### DATA LISTING
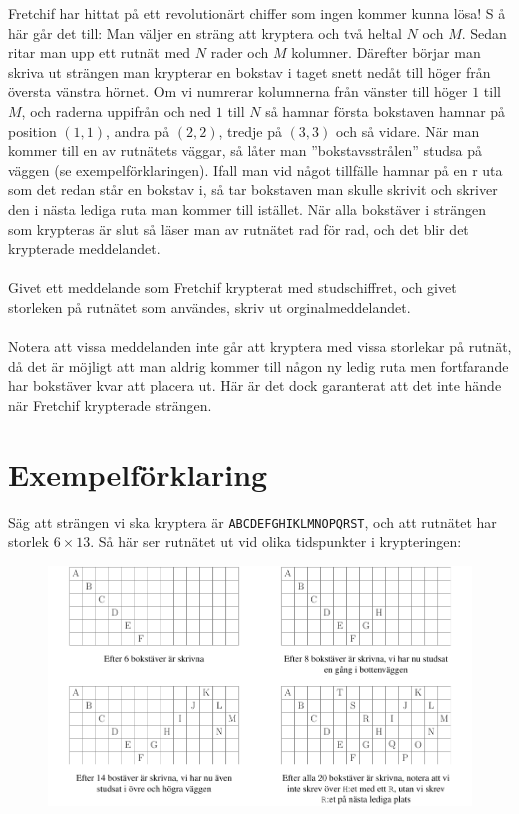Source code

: \noindent
Fretchif har hittat på ett revolutionärt chiffer som ingen kommer kunna lösa! S
å här går det till: Man väljer en sträng att kryptera och två heltal $N$ och $M$. 
Sedan ritar man upp ett rutnät med $N$ rader och $M$ kolumner. 
Därefter börjar man skriva ut strängen man krypterar en bokstav i taget snett 
nedåt till höger från översta vänstra hörnet. Om vi numrerar kolumnerna från 
vänster till höger $1$ till $M$, och raderna uppifrån och ned $1$ till $N$ så 
hamnar första bokstaven hamnar på position $(1,1)$, andra på $(2,2)$, tredje på $(3,3)$ 
och så vidare. När man kommer till en av rutnätets väggar, så låter man ”bokstavsstrålen” 
studsa på väggen (se exempelförklaringen). Ifall man vid något tillfälle hamnar på en r
uta som det redan står en bokstav i, så tar bokstaven man skulle skrivit och skriver 
den i nästa lediga ruta man kommer till istället. När alla bokstäver i strängen som 
krypteras är slut så läser man av rutnätet rad för rad, och det blir det krypterade meddelandet. 
\\ \\
Givet ett meddelande som Fretchif krypterat med studschiffret, 
och givet storleken på rutnätet som användes, skriv ut orginalmeddelandet.
\\ \\
Notera att vissa meddelanden inte går att kryptera med vissa storlekar på rutnät, 
då det är möjligt att man aldrig kommer till någon ny ledig ruta men fortfarande 
har bokstäver kvar att placera ut. Här är det dock garanterat att det 
inte hände när Fretchif krypterade strängen.

\section*{Exempelförklaring}
Säg att strängen vi ska kryptera är \texttt{ABCDEFGHIKLMNOPQRST}, och att rutnätet har storlek $6 \times 13$.
Så här ser rutnätet ut vid olika tidspunkter i krypteringen: \hspace{25cm}
\begin{figure}[!h]
  \centering
      \includegraphics[width=1\textwidth]{grids.pdf}
\end{figure}

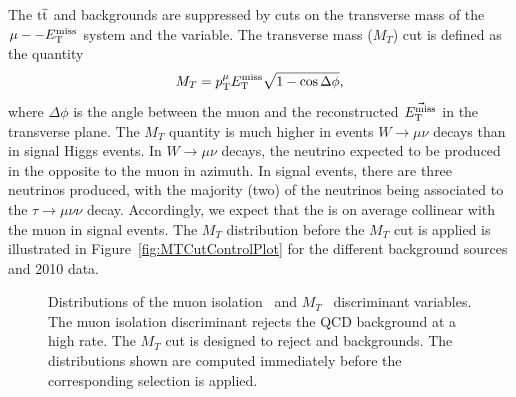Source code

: The $\mathrm{t}\overline{\mathrm{t}}$ and \WpJets backgrounds
are suppressed by cuts on the transverse mass of the $\mu--E_{\mathrm{T}}^{\text{miss}}$ system and the
\Pzeta variable.  The transverse mass ($M_T$) cut is defined as the quantity
\begin{equation}
  M_T = p_{\mathrm{T}}^\mu E_{\mathrm{T}}^{\text{miss}} \sqrt{1 - \cos \Delta\phi},
\end{equation}
where $\Delta\phi$ is the angle between the muon and the reconstructed
$\vec{E_{\mathrm{T}}^{\text{miss}}}$ in the transverse plane.  The $M_T$ quantity is much higher in
events $W \to \mu \nu$ decays than in signal Higgs events.  In $W \to \mu \nu$
decays, the neutrino expected to be produced in the opposite to the muon in
azimuth.  In signal events, there are three neutrinos produced, with the
majority (two) of the neutrinos being associated to the $\tau \to \mu \nu \nu$
decay.  Accordingly, we expect that the \MET is on average collinear with the
muon in signal events.  The $M_T$ distribution before the $M_T$ cut is applied
is illustrated in Figure~\ref{fig:MTCutControlPlot} for the different background
sources and 2010 data.
\begin{figure}
  \centering
   \caption[Distributions of $M_T$ and muon
  isolation discriminants] {Distributions of the muon
  isolation~ and
  $M_T$~ discriminant variables.  The muon
  isolation discriminant rejects the QCD background at a high rate.  The $M_T$
  cut is designed to reject \WpJets and \ttbarpJets backgrounds. The
  distributions shown are computed immediately before the corresponding
  selection is applied.} \label{fig:CutFlowControlPlots}
\end{figure}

### EXERCISE PROMPT
The answer consists of every line above in which the word "muon" occurs.

### EXPECTED OUTPUT
where $\Delta\phi$ is the angle between the muon and the reconstructed
decays, the neutrino expected to be produced in the opposite to the muon in
muon in signal events.  The $M_T$ distribution before the $M_T$ cut is applied
   \caption[Distributions of $M_T$ and muon
  isolation discriminants] {Distributions of the muon
  $M_T$~ discriminant variables.  The muon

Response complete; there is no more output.